Also, if additional event data has been received and has not yet
been summarized, and is required to generate the complete report,
the query can be run on this additional event data. Then, the
results returned by this query on the additional event data, along
with the partial results obtained from the intermediate summaries,
can be combined to generate the updated report. This process can be
repeated each time the report is updated. Alternatively, if the
system stores events in buckets covering specific time ranges, then
the summaries can be generated on a bucket-by-bucket basis. Note
that producing intermediate summaries can save the work involved in
re-running the query for previous time periods, so only the newer
event data needs to be processed while generating an updated
report.

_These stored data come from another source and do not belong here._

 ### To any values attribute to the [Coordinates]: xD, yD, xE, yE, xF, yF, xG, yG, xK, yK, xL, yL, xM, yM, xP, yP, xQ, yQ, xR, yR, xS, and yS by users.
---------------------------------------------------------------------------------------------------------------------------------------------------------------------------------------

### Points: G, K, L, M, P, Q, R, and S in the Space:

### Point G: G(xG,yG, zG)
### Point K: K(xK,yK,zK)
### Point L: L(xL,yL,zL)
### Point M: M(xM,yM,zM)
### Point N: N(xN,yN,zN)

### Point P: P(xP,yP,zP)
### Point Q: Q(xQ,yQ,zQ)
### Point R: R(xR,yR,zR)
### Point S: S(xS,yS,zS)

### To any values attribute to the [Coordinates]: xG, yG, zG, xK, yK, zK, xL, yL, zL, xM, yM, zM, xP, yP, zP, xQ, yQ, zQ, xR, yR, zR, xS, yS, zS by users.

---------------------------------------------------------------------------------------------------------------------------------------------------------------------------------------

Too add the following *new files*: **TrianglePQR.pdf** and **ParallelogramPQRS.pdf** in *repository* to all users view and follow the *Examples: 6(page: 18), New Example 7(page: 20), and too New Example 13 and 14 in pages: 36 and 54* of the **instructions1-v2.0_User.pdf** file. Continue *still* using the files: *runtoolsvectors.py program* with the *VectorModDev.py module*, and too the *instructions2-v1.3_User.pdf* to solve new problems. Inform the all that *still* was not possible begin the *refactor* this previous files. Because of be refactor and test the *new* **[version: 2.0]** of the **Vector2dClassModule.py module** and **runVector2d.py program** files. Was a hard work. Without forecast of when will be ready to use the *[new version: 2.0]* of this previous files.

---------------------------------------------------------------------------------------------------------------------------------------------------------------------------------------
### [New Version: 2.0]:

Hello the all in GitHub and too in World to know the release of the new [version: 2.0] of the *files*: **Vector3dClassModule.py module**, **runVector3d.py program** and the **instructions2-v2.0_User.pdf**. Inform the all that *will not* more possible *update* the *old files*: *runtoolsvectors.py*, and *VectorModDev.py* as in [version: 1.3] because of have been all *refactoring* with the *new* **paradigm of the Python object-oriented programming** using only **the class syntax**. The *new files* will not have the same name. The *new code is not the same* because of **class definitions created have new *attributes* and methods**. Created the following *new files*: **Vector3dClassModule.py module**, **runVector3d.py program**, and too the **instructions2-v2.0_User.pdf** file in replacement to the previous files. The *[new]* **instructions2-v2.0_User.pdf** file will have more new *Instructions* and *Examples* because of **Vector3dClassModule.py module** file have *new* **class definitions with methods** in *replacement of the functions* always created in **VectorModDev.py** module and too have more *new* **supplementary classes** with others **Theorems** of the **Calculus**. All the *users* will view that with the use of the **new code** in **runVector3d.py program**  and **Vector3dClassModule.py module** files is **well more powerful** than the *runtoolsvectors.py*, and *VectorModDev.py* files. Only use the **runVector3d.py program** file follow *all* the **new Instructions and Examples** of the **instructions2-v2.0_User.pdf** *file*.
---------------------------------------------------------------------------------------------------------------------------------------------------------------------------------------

These report acceleration techniques are described in more
detail in U.S. Pat. No. 8,589,403, issued on Nov. 19, 2013, and
U.S. Pat. No. 8,412,696, issued on Apr. 2, 2011.
[0203] The SPLUNK.RTM. ENTERPRISE platform can provide various
schemas, dashboards and visualizations that make it easy for
developers to create applications to provide additional
capabilities. One such application is the SPLUNK.RTM. APP FOR
ENTERPRISE SECURITY, which performs monitoring and alerting
operations and includes analytics to facilitate identifying both
known and unknown security threats based on large volumes of data
stored by the SPLUNK.RTM. ENTERPRISE system. This differs
significantly from conventional Security Information and Event
Management (SIEM) systems that lack the infrastructure to
effectively store and analyze large volumes of security-related
event data. Traditional SIEM systems typically use fixed schemas to
extract data from pre-defined security-related fields at data
ingestion time, wherein the extracted data is typically stored in a
relational database. This data extraction process (and associated
reduction in data size) that occurs at data ingestion time can
inevitably hamper future incident investigations, when all of the
original data may be needed to determine the root cause of a
security issue, or to detect the tiny fingerprints of an impending
security threat.
[0204] In contrast, the SPLUNK.RTM. APP FOR ENTERPRISE SECURITY
system can store large volumes of minimally processed
security-related data at ingestion time for later retrieval and
analysis at search time when a live security threat is being
investigated. To facilitate this data retrieval process, the
SPLUNK.RTM. APP FOR ENTERPRISE SECURITY can provide pre-specified
schemas for extracting relevant values from the different types of
security-related event data, and also enables a user to define such
schemas.
[0205] The SPLUNK.RTM. APP FOR ENTERPRISE SECURITY can process many
types of security-related information. In general, this
security-related information can include any information that can
be used to identify security threats. For example, the
security-related information can include network-related
information, such as IP addresses, domain names, asset identifiers,
network traffic volume, uniform resource locator strings, and
source addresses. (The process of detecting security threats for
network-related information is further described in U.S. patent
application Ser. Nos. 13/956,252, and 13/956,262.) Security-related
information can also include endpoint information, such as malware
infection data and system configuration information, as well as
access control information, such as login/logout information and
access failure notifications. The security-related information can
originate from various sources within a data center, such as hosts,
virtual machines, storage devices and sensors. The security-related
information can also originate from various sources in a network,
such as routers, switches, email servers, proxy servers, gateways,
firewalls and intrusion-detection systems.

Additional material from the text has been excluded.